(DIRECTIONS) Each line in the entries below that holds the string "from" is to be listed.

(THE DATA)

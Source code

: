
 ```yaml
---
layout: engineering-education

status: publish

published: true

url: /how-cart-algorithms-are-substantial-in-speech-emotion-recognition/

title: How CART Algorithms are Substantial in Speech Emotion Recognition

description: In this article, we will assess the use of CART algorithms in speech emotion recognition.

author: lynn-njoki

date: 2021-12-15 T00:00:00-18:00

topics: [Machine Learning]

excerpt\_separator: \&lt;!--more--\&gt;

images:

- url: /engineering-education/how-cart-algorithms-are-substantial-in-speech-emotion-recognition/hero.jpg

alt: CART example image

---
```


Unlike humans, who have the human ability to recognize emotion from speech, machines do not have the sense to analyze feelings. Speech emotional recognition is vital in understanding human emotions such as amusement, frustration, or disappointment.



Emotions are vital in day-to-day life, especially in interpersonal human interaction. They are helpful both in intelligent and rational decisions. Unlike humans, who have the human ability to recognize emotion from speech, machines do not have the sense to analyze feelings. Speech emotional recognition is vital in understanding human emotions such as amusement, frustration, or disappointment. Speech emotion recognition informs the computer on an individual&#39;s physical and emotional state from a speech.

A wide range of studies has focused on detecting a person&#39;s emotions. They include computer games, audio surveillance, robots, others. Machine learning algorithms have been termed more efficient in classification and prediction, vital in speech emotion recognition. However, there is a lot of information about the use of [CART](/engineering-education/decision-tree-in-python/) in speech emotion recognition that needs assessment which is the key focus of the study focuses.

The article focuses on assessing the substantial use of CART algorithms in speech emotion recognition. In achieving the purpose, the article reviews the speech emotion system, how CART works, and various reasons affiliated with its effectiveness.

(TASK OUTPUT)
Unlike humans, who have the human ability to recognize emotion from speech, machines do not have the sense to analyze feelings. Speech emotional recognition is vital in understanding human emotions such as amusement, frustration, or disappointment.
Emotions are vital in day-to-day life, especially in interpersonal human interaction. They are helpful both in intelligent and rational decisions. Unlike humans, who have the human ability to recognize emotion from speech, machines do not have the sense to analyze feelings. Speech emotional recognition is vital in understanding human emotions such as amusement, frustration, or disappointment. Speech emotion recognition informs the computer on an individual&#39;s physical and emotional state from a speech.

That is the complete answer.